| Task to complete |
Write each entry again exactly as shown, but without the images it holds.

────────

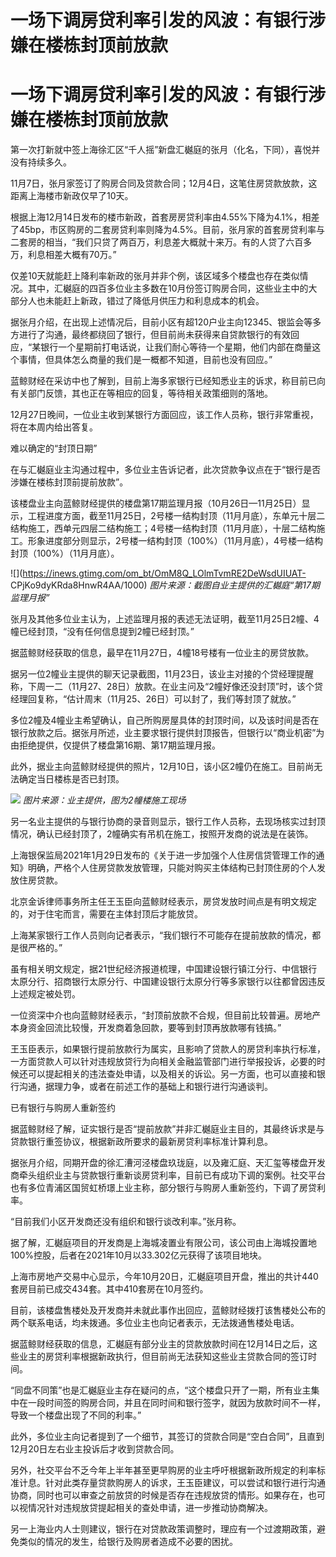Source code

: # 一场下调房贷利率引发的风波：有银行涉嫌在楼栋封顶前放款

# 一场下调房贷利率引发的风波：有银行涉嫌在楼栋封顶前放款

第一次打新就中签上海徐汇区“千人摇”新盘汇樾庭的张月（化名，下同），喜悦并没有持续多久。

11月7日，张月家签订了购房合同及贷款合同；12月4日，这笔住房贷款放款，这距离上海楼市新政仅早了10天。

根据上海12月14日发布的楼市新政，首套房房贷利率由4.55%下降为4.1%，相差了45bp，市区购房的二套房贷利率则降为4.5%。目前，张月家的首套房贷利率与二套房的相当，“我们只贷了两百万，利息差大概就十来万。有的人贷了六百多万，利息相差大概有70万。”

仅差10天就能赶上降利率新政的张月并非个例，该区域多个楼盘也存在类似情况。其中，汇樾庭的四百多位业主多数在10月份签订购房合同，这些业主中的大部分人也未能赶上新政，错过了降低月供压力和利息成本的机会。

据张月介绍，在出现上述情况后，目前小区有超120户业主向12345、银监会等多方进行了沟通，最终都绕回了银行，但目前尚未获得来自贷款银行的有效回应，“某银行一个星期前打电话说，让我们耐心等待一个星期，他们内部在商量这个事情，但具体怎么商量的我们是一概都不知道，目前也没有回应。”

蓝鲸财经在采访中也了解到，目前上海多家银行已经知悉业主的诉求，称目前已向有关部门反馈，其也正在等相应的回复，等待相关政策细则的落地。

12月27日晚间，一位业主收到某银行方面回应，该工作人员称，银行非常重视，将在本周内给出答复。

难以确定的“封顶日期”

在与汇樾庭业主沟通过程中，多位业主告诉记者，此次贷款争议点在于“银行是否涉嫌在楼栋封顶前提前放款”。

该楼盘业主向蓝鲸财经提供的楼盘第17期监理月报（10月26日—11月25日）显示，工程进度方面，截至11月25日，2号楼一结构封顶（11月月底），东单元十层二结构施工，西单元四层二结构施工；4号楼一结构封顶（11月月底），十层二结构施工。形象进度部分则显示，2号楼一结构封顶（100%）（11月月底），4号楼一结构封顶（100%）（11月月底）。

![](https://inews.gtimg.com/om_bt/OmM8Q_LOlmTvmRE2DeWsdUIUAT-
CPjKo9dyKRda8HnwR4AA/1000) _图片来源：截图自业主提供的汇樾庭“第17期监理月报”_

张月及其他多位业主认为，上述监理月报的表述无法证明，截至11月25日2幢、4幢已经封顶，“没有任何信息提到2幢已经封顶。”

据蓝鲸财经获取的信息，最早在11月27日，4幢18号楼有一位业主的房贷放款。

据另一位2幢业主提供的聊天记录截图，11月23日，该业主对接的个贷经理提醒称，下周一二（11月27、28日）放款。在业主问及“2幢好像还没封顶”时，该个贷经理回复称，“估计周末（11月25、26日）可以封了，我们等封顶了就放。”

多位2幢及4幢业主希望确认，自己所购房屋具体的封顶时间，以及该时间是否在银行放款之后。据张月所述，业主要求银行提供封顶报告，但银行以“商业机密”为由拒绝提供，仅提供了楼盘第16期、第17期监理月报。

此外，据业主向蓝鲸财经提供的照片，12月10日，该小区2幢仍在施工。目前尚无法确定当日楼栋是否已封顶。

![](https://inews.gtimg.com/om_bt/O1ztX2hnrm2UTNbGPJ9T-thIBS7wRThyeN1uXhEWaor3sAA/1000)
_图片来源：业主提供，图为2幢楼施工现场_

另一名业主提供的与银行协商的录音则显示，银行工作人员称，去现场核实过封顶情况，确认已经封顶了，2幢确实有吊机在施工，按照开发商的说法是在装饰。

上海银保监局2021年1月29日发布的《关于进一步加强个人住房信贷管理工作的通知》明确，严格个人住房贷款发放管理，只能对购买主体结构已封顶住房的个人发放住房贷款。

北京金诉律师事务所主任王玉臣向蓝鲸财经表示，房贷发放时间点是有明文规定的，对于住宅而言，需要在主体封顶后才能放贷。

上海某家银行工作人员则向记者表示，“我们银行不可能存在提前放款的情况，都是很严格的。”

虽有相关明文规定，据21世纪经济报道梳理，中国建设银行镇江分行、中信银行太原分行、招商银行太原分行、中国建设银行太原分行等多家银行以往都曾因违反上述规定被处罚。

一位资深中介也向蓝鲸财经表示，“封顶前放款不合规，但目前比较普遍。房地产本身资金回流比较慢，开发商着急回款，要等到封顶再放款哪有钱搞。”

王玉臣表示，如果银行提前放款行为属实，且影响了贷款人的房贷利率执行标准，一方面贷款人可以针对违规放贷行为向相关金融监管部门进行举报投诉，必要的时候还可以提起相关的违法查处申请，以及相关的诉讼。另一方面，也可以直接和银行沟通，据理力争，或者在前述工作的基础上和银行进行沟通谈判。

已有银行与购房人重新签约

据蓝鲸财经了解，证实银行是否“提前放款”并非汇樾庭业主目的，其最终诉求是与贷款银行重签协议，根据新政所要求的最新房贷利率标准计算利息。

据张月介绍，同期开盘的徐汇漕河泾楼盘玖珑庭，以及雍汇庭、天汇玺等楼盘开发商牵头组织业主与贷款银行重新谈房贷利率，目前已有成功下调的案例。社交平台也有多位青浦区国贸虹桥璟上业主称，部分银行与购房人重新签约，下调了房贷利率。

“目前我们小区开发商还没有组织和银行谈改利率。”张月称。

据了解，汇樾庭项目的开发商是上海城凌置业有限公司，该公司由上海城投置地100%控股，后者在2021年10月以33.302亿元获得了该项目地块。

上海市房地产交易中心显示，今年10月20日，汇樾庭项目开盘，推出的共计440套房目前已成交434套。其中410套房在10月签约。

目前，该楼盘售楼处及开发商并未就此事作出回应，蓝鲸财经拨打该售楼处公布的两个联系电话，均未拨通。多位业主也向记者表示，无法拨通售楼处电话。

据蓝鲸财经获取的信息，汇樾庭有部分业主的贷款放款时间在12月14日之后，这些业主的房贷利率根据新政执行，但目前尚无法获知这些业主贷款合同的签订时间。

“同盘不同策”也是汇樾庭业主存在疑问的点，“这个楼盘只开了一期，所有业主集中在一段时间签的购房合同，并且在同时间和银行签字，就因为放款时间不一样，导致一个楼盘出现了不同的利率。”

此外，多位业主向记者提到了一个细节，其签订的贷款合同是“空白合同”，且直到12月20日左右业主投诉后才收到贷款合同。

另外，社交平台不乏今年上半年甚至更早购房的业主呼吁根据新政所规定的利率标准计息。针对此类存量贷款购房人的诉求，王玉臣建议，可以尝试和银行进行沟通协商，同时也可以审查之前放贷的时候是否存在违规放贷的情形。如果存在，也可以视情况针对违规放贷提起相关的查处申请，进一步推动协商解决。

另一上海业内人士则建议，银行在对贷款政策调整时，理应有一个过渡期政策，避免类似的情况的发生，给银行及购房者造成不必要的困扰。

────────

| Answer area |
Source code

: # 一场下调房贷利率引发的风波：有银行涉嫌在楼栋封顶前放款

# 一场下调房贷利率引发的风波：有银行涉嫌在楼栋封顶前放款

第一次打新就中签上海徐汇区“千人摇”新盘汇樾庭的张月（化名，下同），喜悦并没有持续多久。

11月7日，张月家签订了购房合同及贷款合同；12月4日，这笔住房贷款放款，这距离上海楼市新政仅早了10天。

根据上海12月14日发布的楼市新政，首套房房贷利率由4.55%下降为4.1%，相差了45bp，市区购房的二套房贷利率则降为4.5%。目前，张月家的首套房贷利率与二套房的相当，“我们只贷了两百万，利息差大概就十来万。有的人贷了六百多万，利息相差大概有70万。”

仅差10天就能赶上降利率新政的张月并非个例，该区域多个楼盘也存在类似情况。其中，汇樾庭的四百多位业主多数在10月份签订购房合同，这些业主中的大部分人也未能赶上新政，错过了降低月供压力和利息成本的机会。

据张月介绍，在出现上述情况后，目前小区有超120户业主向12345、银监会等多方进行了沟通，最终都绕回了银行，但目前尚未获得来自贷款银行的有效回应，“某银行一个星期前打电话说，让我们耐心等待一个星期，他们内部在商量这个事情，但具体怎么商量的我们是一概都不知道，目前也没有回应。”

蓝鲸财经在采访中也了解到，目前上海多家银行已经知悉业主的诉求，称目前已向有关部门反馈，其也正在等相应的回复，等待相关政策细则的落地。

12月27日晚间，一位业主收到某银行方面回应，该工作人员称，银行非常重视，将在本周内给出答复。

难以确定的“封顶日期”

在与汇樾庭业主沟通过程中，多位业主告诉记者，此次贷款争议点在于“银行是否涉嫌在楼栋封顶前提前放款”。

该楼盘业主向蓝鲸财经提供的楼盘第17期监理月报（10月26日—11月25日）显示，工程进度方面，截至11月25日，2号楼一结构封顶（11月月底），东单元十层二结构施工，西单元四层二结构施工；4号楼一结构封顶（11月月底），十层二结构施工。形象进度部分则显示，2号楼一结构封顶（100%）（11月月底），4号楼一结构封顶（100%）（11月月底）。

![](https://inews.gtimg.com/om_bt/OmM8Q_LOlmTvmRE2DeWsdUIUAT-
CPjKo9dyKRda8HnwR4AA/1000) _图片来源：截图自业主提供的汇樾庭“第17期监理月报”_

张月及其他多位业主认为，上述监理月报的表述无法证明，截至11月25日2幢、4幢已经封顶，“没有任何信息提到2幢已经封顶。”

据蓝鲸财经获取的信息，最早在11月27日，4幢18号楼有一位业主的房贷放款。

据另一位2幢业主提供的聊天记录截图，11月23日，该业主对接的个贷经理提醒称，下周一二（11月27、28日）放款。在业主问及“2幢好像还没封顶”时，该个贷经理回复称，“估计周末（11月25、26日）可以封了，我们等封顶了就放。”

多位2幢及4幢业主希望确认，自己所购房屋具体的封顶时间，以及该时间是否在银行放款之后。据张月所述，业主要求银行提供封顶报告，但银行以“商业机密”为由拒绝提供，仅提供了楼盘第16期、第17期监理月报。

此外，据业主向蓝鲸财经提供的照片，12月10日，该小区2幢仍在施工。目前尚无法确定当日楼栋是否已封顶。

![](https://inews.gtimg.com/om_bt/O1ztX2hnrm2UTNbGPJ9T-thIBS7wRThyeN1uXhEWaor3sAA/1000)
_图片来源：业主提供，图为2幢楼施工现场_

另一名业主提供的与银行协商的录音则显示，银行工作人员称，去现场核实过封顶情况，确认已经封顶了，2幢确实有吊机在施工，按照开发商的说法是在装饰。

上海银保监局2021年1月29日发布的《关于进一步加强个人住房信贷管理工作的通知》明确，严格个人住房贷款发放管理，只能对购买主体结构已封顶住房的个人发放住房贷款。

北京金诉律师事务所主任王玉臣向蓝鲸财经表示，房贷发放时间点是有明文规定的，对于住宅而言，需要在主体封顶后才能放贷。

上海某家银行工作人员则向记者表示，“我们银行不可能存在提前放款的情况，都是很严格的。”

虽有相关明文规定，据21世纪经济报道梳理，中国建设银行镇江分行、中信银行太原分行、招商银行太原分行、中国建设银行太原分行等多家银行以往都曾因违反上述规定被处罚。

一位资深中介也向蓝鲸财经表示，“封顶前放款不合规，但目前比较普遍。房地产本身资金回流比较慢，开发商着急回款，要等到封顶再放款哪有钱搞。”

王玉臣表示，如果银行提前放款行为属实，且影响了贷款人的房贷利率执行标准，一方面贷款人可以针对违规放贷行为向相关金融监管部门进行举报投诉，必要的时候还可以提起相关的违法查处申请，以及相关的诉讼。另一方面，也可以直接和银行沟通，据理力争，或者在前述工作的基础上和银行进行沟通谈判。

已有银行与购房人重新签约

据蓝鲸财经了解，证实银行是否“提前放款”并非汇樾庭业主目的，其最终诉求是与贷款银行重签协议，根据新政所要求的最新房贷利率标准计算利息。

据张月介绍，同期开盘的徐汇漕河泾楼盘玖珑庭，以及雍汇庭、天汇玺等楼盘开发商牵头组织业主与贷款银行重新谈房贷利率，目前已有成功下调的案例。社交平台也有多位青浦区国贸虹桥璟上业主称，部分银行与购房人重新签约，下调了房贷利率。

“目前我们小区开发商还没有组织和银行谈改利率。”张月称。

据了解，汇樾庭项目的开发商是上海城凌置业有限公司，该公司由上海城投置地100%控股，后者在2021年10月以33.302亿元获得了该项目地块。

上海市房地产交易中心显示，今年10月20日，汇樾庭项目开盘，推出的共计440套房目前已成交434套。其中410套房在10月签约。

目前，该楼盘售楼处及开发商并未就此事作出回应，蓝鲸财经拨打该售楼处公布的两个联系电话，均未拨通。多位业主也向记者表示，无法拨通售楼处电话。

据蓝鲸财经获取的信息，汇樾庭有部分业主的贷款放款时间在12月14日之后，这些业主的房贷利率根据新政执行，但目前尚无法获知这些业主贷款合同的签订时间。

“同盘不同策”也是汇樾庭业主存在疑问的点，“这个楼盘只开了一期，所有业主集中在一段时间签的购房合同，并且在同时间和银行签字，就因为放款时间不一样，导致一个楼盘出现了不同的利率。”

此外，多位业主向记者提到了一个细节，其签订的贷款合同是“空白合同”，且直到12月20日左右业主投诉后才收到贷款合同。

另外，社交平台不乏今年上半年甚至更早购房的业主呼吁根据新政所规定的利率标准计息。针对此类存量贷款购房人的诉求，王玉臣建议，可以尝试和银行进行沟通协商，同时也可以审查之前放贷的时候是否存在违规放贷的情形。如果存在，也可以视情况针对违规放贷提起相关的查处申请，进一步推动协商解决。

另一上海业内人士则建议，银行在对贷款政策调整时，理应有一个过渡期政策，避免类似的情况的发生，给银行及购房者造成不必要的困扰。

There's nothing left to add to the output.